As part of a package of deregulatory measures earmarked for the government’s second ‘repeal day’ slated for September or October, the Department of Communications has proposed removing privacy rules found in Part 13 of the Telecommunications Act.
The government had reasoned that the new Privacy Act, covering all industries, has rendered the telco-specific privacy rules in the Telecommunications Act unnecessary.
“Repealing Part 13 would remove compliance and record-keeping obligations on industry, while the Privacy Act would maintain strong consumer protections,” the department said.
However, ACCAN said in its submission to the proposal that the Privacy Act has a smaller scope than Part 13 and telecom consumers would be less protected if Part 13 was simply repealed. ACCAN said it would support a repeal only after key provisions of Part 13 are added to the Privacy Act.
“There may be overlaps and duplication of regulation where rationalisation would benefit all Stakeholders,” ACCAN wrote. “However, the review is complex, and must include an evaluation of the effectiveness of the new Act in order to result in no overall diminution of privacy protections for the Australian community.
“Abolishing Part 13 of the Telecommunications Act and incorporating an industry-specific section in the Privacy Act would ensure other important differences between the two Acts are not lost, while at the same time producing one coherent reference point for telecommunication service providers.”
ACCAN gave several examples of areas where the Privacy Act provides weaker protections for telecom customers than the Part 13 rules.
“The Privacy Act covers personal information, it does not cover statistical data or metadata,” ACCAN wrote. “There is evidence that metadata can be highly intrusive, and reveal a significant amount of information about a person’s identity.”
Also, the Privacy Act applies to entities but not to employees, and only indirectly to contractors, ACCAN said. “By contrast, Part 13 applies directly to all organisations and individuals handling telecommunications information, so [it] has a broader scope.”
And while Part 13 applies to all telecom providers, the Privacy Act would not cover telcos with less than $3 million in turnover, it said.
ACCAN disagrees with Optus objectionsRead more:Optus takes issue with deregulation proposals
ACCAN supported a proposal to remove a requirement under Part 17 of the Telecommunications Act 1997 for telcos delivering standard (non-cellular) telephone services to allow customers to select different providers for long distance and international calls, and calls from fixed services to mobile phones.
The Department of Communications had proposed limiting this requirement to services delivered over the legacy copper network.
Optus had objected to the proposal, saying in its submission that pre-selection will remain important as long as Telstra is the only telco with national infrastructure to deliver fixed telephone services.
However, ACCAN said the pre-selection rules is no longer important for consumers.
“This requirement assisted in the introduction of competition in telecommunications and according to ACMA reports, is now rarely used by consumers,” ACCAN said.
“We understand that this represents substantial future savings to industry as it avoids having to configure pre-selection to an NBN environment.”
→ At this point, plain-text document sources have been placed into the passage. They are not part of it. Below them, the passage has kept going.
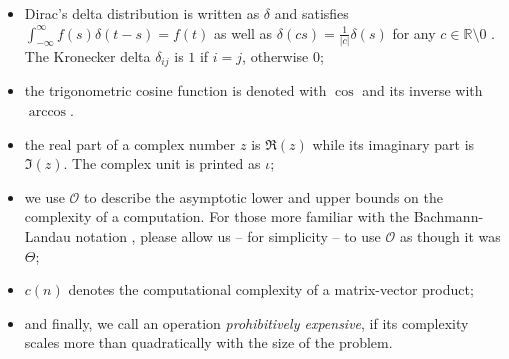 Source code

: \begin{itemize}
    \item Dirac's delta distribution is written as $\delta$ and satisfies
          $\int_{-\infty}^{\infty} f(s)\delta(t-s) = f(t)$ as well as
          $\delta(cs)=\frac{1}{|c|}\delta(s)$ for any $c \in \mathbb{R} \setminus {0}$ \cite[chapter~15]{dirac1947quantum}.
          The Kronecker delta $\delta_{ij}$ is $1$ if $i=j$, otherwise $0$;
    \item the trigonometric cosine function is denoted with $\cos$ and its inverse with $\arccos$.
    \item the real part of a complex number $z$ is $\Re(z)$ while its imaginary part is $\Im(z)$.
          The complex unit is printed as $\iota$;
    \item we use $\mathcal{O}$ to describe the asymptotic lower and upper bounds
          on the complexity of a computation. For those more familiar with the
          Bachmann-Landau notation \cite[section~3.2]{cormen2009algorithms},
          please allow us -- for simplicity -- to use $\mathcal{O}$ as though it was $\Theta$;
    \item $c(n)$ denotes the computational complexity of a matrix-vector product;
    \item and finally, we call an operation \emph{prohibitively expensive}, if its
          complexity scales more than quadratically with the size of the problem.
\end{itemize}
While pre-selection is not appropriate in an NBN world, a small percentage of business customers still rely on it and so it should remain for switched telephone services delivered by copper, ACCAN noted.
ACCAN also disagreed with Optus’s objections to a proposal that would end a requirement on Telstra to report annually on its obligation to deliver services to regional areas.
“The consumer impact of removing the local presence plan requirement is low. However, it is vitally important for regional, rural and remote Australia that the requirement for Telstra to have a local presence be maintained,” ACCAN said.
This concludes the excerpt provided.